BEGIN Data extracts
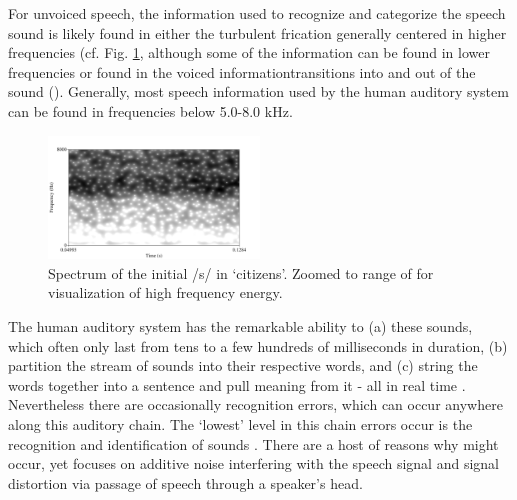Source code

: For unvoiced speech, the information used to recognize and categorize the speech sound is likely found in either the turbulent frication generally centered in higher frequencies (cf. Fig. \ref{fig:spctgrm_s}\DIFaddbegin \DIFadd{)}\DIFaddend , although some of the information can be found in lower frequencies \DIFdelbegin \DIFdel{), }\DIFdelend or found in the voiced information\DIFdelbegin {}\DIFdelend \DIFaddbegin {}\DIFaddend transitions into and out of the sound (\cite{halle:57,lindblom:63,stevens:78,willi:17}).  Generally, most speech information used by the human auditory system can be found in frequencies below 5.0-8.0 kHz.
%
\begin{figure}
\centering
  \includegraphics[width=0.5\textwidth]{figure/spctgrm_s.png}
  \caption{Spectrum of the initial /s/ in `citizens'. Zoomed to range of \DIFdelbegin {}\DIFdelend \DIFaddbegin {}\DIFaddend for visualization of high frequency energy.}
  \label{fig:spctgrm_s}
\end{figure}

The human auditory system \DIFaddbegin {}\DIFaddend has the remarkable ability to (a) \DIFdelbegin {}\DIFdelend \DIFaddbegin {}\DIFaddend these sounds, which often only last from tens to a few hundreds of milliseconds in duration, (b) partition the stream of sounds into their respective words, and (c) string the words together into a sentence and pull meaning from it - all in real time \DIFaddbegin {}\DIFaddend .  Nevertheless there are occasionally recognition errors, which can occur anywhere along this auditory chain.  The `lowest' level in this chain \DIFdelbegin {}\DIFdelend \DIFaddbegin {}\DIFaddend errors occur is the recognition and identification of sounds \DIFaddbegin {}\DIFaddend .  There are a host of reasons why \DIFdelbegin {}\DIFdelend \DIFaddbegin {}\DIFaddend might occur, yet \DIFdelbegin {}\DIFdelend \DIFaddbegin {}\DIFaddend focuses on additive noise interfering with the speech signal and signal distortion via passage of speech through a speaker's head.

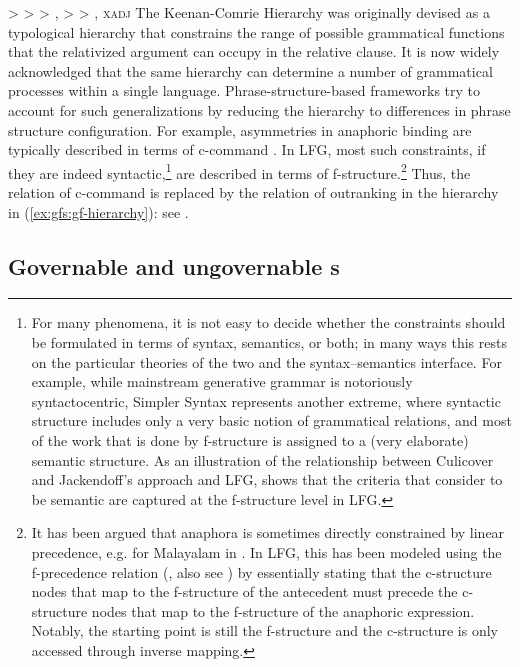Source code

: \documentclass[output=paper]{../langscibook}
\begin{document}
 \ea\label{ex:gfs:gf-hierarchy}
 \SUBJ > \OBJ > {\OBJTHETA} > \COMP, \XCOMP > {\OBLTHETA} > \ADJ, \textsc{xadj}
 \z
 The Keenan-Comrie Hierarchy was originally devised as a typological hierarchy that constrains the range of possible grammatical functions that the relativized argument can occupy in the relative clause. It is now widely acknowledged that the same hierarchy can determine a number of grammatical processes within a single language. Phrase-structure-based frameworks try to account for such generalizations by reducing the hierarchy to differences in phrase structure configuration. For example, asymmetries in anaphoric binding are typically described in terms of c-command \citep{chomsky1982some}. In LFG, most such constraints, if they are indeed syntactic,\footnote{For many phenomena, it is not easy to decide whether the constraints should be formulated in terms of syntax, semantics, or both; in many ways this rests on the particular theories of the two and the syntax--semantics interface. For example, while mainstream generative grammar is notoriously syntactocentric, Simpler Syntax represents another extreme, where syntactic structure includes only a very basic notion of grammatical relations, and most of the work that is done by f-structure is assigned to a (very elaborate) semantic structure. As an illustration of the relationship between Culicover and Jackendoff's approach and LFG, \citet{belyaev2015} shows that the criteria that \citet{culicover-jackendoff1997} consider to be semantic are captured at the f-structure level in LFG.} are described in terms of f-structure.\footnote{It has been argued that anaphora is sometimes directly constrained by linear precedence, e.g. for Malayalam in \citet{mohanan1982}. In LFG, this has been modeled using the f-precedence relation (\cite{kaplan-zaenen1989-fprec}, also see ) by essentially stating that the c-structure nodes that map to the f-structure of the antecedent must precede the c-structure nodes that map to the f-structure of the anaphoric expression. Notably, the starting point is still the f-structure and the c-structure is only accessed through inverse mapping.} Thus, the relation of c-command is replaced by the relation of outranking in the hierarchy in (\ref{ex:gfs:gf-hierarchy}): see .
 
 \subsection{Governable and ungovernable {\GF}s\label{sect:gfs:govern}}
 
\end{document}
END Data extracts
Task goal.
Print all records verbatim, excluding pictures.

Response to this exercise.
Source code

: For unvoiced speech, the information used to recognize and categorize the speech sound is likely found in either the turbulent frication generally centered in higher frequencies (cf. Fig. \ref{fig:spctgrm_s}\DIFaddbegin \DIFadd{)}\DIFaddend , although some of the information can be found in lower frequencies \DIFdelbegin \DIFdel{), }\DIFdelend or found in the voiced information\DIFdelbegin {}\DIFdelend \DIFaddbegin {}\DIFaddend transitions into and out of the sound (\cite{halle:57,lindblom:63,stevens:78,willi:17}).  Generally, most speech information used by the human auditory system can be found in frequencies below 5.0-8.0 kHz.
%
\begin{figure}
\centering
  \includegraphics[width=0.5\textwidth]{figure/spctgrm_s.png}
  \caption{Spectrum of the initial /s/ in `citizens'. Zoomed to range of \DIFdelbegin {}\DIFdelend \DIFaddbegin {}\DIFaddend for visualization of high frequency energy.}
  \label{fig:spctgrm_s}
\end{figure}

The human auditory system \DIFaddbegin {}\DIFaddend has the remarkable ability to (a) \DIFdelbegin {}\DIFdelend \DIFaddbegin {}\DIFaddend these sounds, which often only last from tens to a few hundreds of milliseconds in duration, (b) partition the stream of sounds into their respective words, and (c) string the words together into a sentence and pull meaning from it - all in real time \DIFaddbegin {}\DIFaddend .  Nevertheless there are occasionally recognition errors, which can occur anywhere along this auditory chain.  The `lowest' level in this chain \DIFdelbegin {}\DIFdelend \DIFaddbegin {}\DIFaddend errors occur is the recognition and identification of sounds \DIFaddbegin {}\DIFaddend .  There are a host of reasons why \DIFdelbegin {}\DIFdelend \DIFaddbegin {}\DIFaddend might occur, yet \DIFdelbegin {}\DIFdelend \DIFaddbegin {}\DIFaddend focuses on additive noise interfering with the speech signal and signal distortion via passage of speech through a speaker's head.

Source code

: \documentclass[output=paper]{../langscibook}
\begin{document}
 \ea\label{ex:gfs:gf-hierarchy}
 \SUBJ > \OBJ > {\OBJTHETA} > \COMP, \XCOMP > {\OBLTHETA} > \ADJ, \textsc{xadj}
 \z
 The Keenan-Comrie Hierarchy was originally devised as a typological hierarchy that constrains the range of possible grammatical functions that the relativized argument can occupy in the relative clause. It is now widely acknowledged that the same hierarchy can determine a number of grammatical processes within a single language. Phrase-structure-based frameworks try to account for such generalizations by reducing the hierarchy to differences in phrase structure configuration. For example, asymmetries in anaphoric binding are typically described in terms of c-command \citep{chomsky1982some}. In LFG, most such constraints, if they are indeed syntactic,\footnote{For many phenomena, it is not easy to decide whether the constraints should be formulated in terms of syntax, semantics, or both; in many ways this rests on the particular theories of the two and the syntax--semantics interface. For example, while mainstream generative grammar is notoriously syntactocentric, Simpler Syntax represents another extreme, where syntactic structure includes only a very basic notion of grammatical relations, and most of the work that is done by f-structure is assigned to a (very elaborate) semantic structure. As an illustration of the relationship between Culicover and Jackendoff's approach and LFG, \citet{belyaev2015} shows that the criteria that \citet{culicover-jackendoff1997} consider to be semantic are captured at the f-structure level in LFG.} are described in terms of f-structure.\footnote{It has been argued that anaphora is sometimes directly constrained by linear precedence, e.g. for Malayalam in \citet{mohanan1982}. In LFG, this has been modeled using the f-precedence relation (\cite{kaplan-zaenen1989-fprec}, also see ) by essentially stating that the c-structure nodes that map to the f-structure of the antecedent must precede the c-structure nodes that map to the f-structure of the anaphoric expression. Notably, the starting point is still the f-structure and the c-structure is only accessed through inverse mapping.} Thus, the relation of c-command is replaced by the relation of outranking in the hierarchy in (\ref{ex:gfs:gf-hierarchy}): see .
 
 \subsection{Governable and ungovernable {\GF}s\label{sect:gfs:govern}}
 
\end{document}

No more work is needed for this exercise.